# ASSIGNMENT:
Print the data exactly. Pictures stay out.

# INPUT:
______

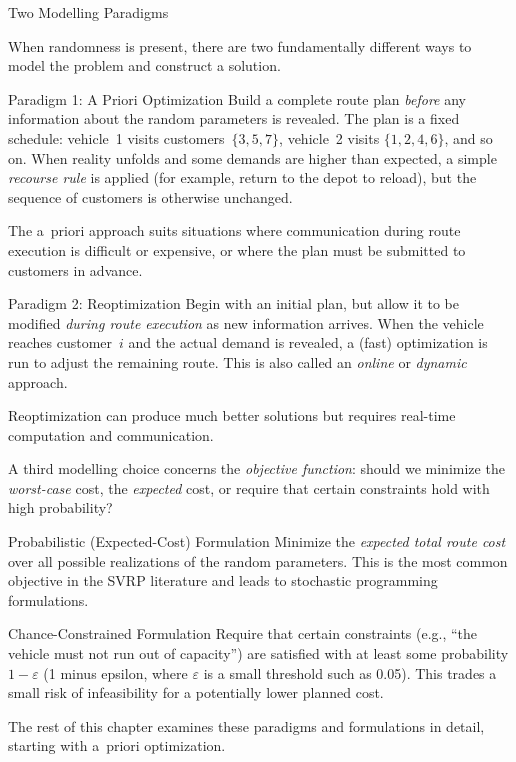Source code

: \documentclass[aspectratio=169,10pt]{beamer}
\begin{document}
\begin{frame}[allowframebreaks]{Two Modelling Paradigms}

  When randomness is present, there are two fundamentally different ways to
  model the problem and construct a solution.

  \begin{block}{Paradigm 1: A Priori Optimization}
    Build a complete route plan \emph{before} any information about the random
    parameters is revealed.
    The plan is a fixed schedule: vehicle~1 visits customers~$\{3,5,7\}$,
    vehicle~2 visits $\{1,2,4,6\}$, and so on.
    When reality unfolds and some demands are higher than expected, a simple
    \emph{recourse rule} is applied (for example, return to the depot to
    reload), but the sequence of customers is otherwise unchanged.

    The a~priori approach suits situations where communication during route
    execution is difficult or expensive, or where the plan must be submitted to
    customers in advance.
  \end{block}

  \begin{block}{Paradigm 2: Reoptimization}
    Begin with an initial plan, but allow it to be modified \emph{during
    route execution} as new information arrives.
    When the vehicle reaches customer~$i$ and the actual demand is revealed,
    a (fast) optimization is run to adjust the remaining route.
    This is also called an \emph{online} or \emph{dynamic} approach.

    Reoptimization can produce much better solutions but requires
    real-time computation and communication.
  \end{block}

  \framebreak

  A third modelling choice concerns the \emph{objective function}: should
  we minimize the \emph{worst-case} cost, the \emph{expected} cost, or
  require that certain constraints hold with high probability?

  \begin{block}{Probabilistic (Expected-Cost) Formulation}
    Minimize the \emph{expected total route cost} over all possible
    realizations of the random parameters.  This is the most common
    objective in the SVRP literature and leads to stochastic programming
    formulations.
  \end{block}

  \begin{block}{Chance-Constrained Formulation}
    Require that certain constraints (e.g., ``the vehicle must not run out
    of capacity'') are satisfied with at least some probability
    $1-\varepsilon$ (1 minus epsilon, where $\varepsilon$ is a small
    threshold such as 0.05).  This trades a small risk of infeasibility for
    a potentially lower planned cost.
  \end{block}

  The rest of this chapter examines these paradigms and formulations in
  detail, starting with a~priori optimization.

\end{frame}
\end{document}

______

# EXPECTED OUTPUT:
Source code

: \documentclass[aspectratio=169,10pt]{beamer}
\begin{document}
\begin{frame}[allowframebreaks]{Two Modelling Paradigms}

  When randomness is present, there are two fundamentally different ways to
  model the problem and construct a solution.

  \begin{block}{Paradigm 1: A Priori Optimization}
    Build a complete route plan \emph{before} any information about the random
    parameters is revealed.
    The plan is a fixed schedule: vehicle~1 visits customers~$\{3,5,7\}$,
    vehicle~2 visits $\{1,2,4,6\}$, and so on.
    When reality unfolds and some demands are higher than expected, a simple
    \emph{recourse rule} is applied (for example, return to the depot to
    reload), but the sequence of customers is otherwise unchanged.

    The a~priori approach suits situations where communication during route
    execution is difficult or expensive, or where the plan must be submitted to
    customers in advance.
  \end{block}

  \begin{block}{Paradigm 2: Reoptimization}
    Begin with an initial plan, but allow it to be modified \emph{during
    route execution} as new information arrives.
    When the vehicle reaches customer~$i$ and the actual demand is revealed,
    a (fast) optimization is run to adjust the remaining route.
    This is also called an \emph{online} or \emph{dynamic} approach.

    Reoptimization can produce much better solutions but requires
    real-time computation and communication.
  \end{block}

  \framebreak

  A third modelling choice concerns the \emph{objective function}: should
  we minimize the \emph{worst-case} cost, the \emph{expected} cost, or
  require that certain constraints hold with high probability?

  \begin{block}{Probabilistic (Expected-Cost) Formulation}
    Minimize the \emph{expected total route cost} over all possible
    realizations of the random parameters.  This is the most common
    objective in the SVRP literature and leads to stochastic programming
    formulations.
  \end{block}

  \begin{block}{Chance-Constrained Formulation}
    Require that certain constraints (e.g., ``the vehicle must not run out
    of capacity'') are satisfied with at least some probability
    $1-\varepsilon$ (1 minus epsilon, where $\varepsilon$ is a small
    threshold such as 0.05).  This trades a small risk of infeasibility for
    a potentially lower planned cost.
  \end{block}

  The rest of this chapter examines these paradigms and formulations in
  detail, starting with a~priori optimization.

\end{frame}
\end{document}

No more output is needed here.